With the release of the Center for Science in the Public Interest's list of the top 10 riskiest foods regulated by the Food and Drug Administration, you may be wondering what's left that is safe to eat and what to do to keep your family safe. According to the report, produce such as leafy greens and tomatoes, eggs, seafoods tuna and oysters, and ice cream are among the commonly eaten foods that have accounted for about 40 percent of all food-borne outbreaks due to FDA-regulated foods since 1990. The analysis did not include meat products, which are not regulated by the FDA.
Ironically, many of the foods on the top 10 list are "the most nutritious foods for us," says Sarah Klein, staff attorney with the food safety program at CSPI. And many figure high among favorites. "The problems of food-borne illness are so broad [that] it's not a matter of eliminating foods from diet," Klein notes. "The food industry and the FDA need to make sure that all of our food is safe."

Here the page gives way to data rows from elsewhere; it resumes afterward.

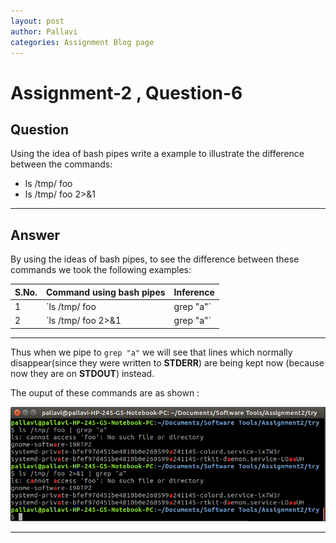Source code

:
 ```yaml
---
layout: post
author: Pallavi
categories: Assignment Blog page
---
```

# Assignment-2 , Question-6


## Question
Using the idea of bash pipes write a example to illustrate the difference between the commands:

* ls /tmp/ foo
* ls /tmp/ foo 2>&1

---


## Answer
By using the ideas of bash pipes, to see the difference between these commands we took the following examples:


| S.No. | Command using bash pipes        | Inference                                                 |
| ----- | ------------------------------- | ----------------------------------------------------------|
| 1     | `ls /tmp/ foo | grep "a"`       | Gives *STDOUT* of `ls /tmp/ foo` to *STDIN* of `grep "a"` |
| 2     | `ls /tmp/ foo 2>&1 | grep "a"`  | The *STDERR* portion of the command is sent to *STDOUT*   |

---

Thus when we pipe to `grep "a"` we will see that lines which normally disappear(since they were written to **STDERR**) are being kept now (because now they are on **STDOUT**) instead.

The ouput of these commands are as shown :


![](/assets/q6.png)

---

To that end, the FDA Food Safety Modernization Act (S. 510), currently under consideration in the Senate, would put stricter standards into place for all food producers, including increased frequency of inspections, and would give the FDA stronger enforcement authority. The House of Representatives passed similar legislation in July. Until stronger rules are put in place, the folks at the CSPI offer a few tips:
Don't change your diet. "Continue eating a balanced and nutritious diet," Klein says. "We do not recommend that consumers change their eating habits."
Practice defensive eating. "Choose and handle your food carefully," Klein advises. Don't eat homemade ice cream containing raw eggs, for instance. Bypass the raw oysters. Washing produce, while helpful, doesn't completely eliminate the risk of contamination, but it's always a smart precaution to avoid using the same cutting board for your greens as you use for raw meat. One suggestion offered in the wake of a salmonella outbreak last year: Try cooking your tomatoes.
Use care in handling and preparing all parts of your meal, not just the items on the top 10 list. In the case of potatoes, for example, it's likely in many cases that the initial contamination was caused by some other component of potato salad, according to CSPI. In general, says Klein, "keep it cold, and cook it thoroughly."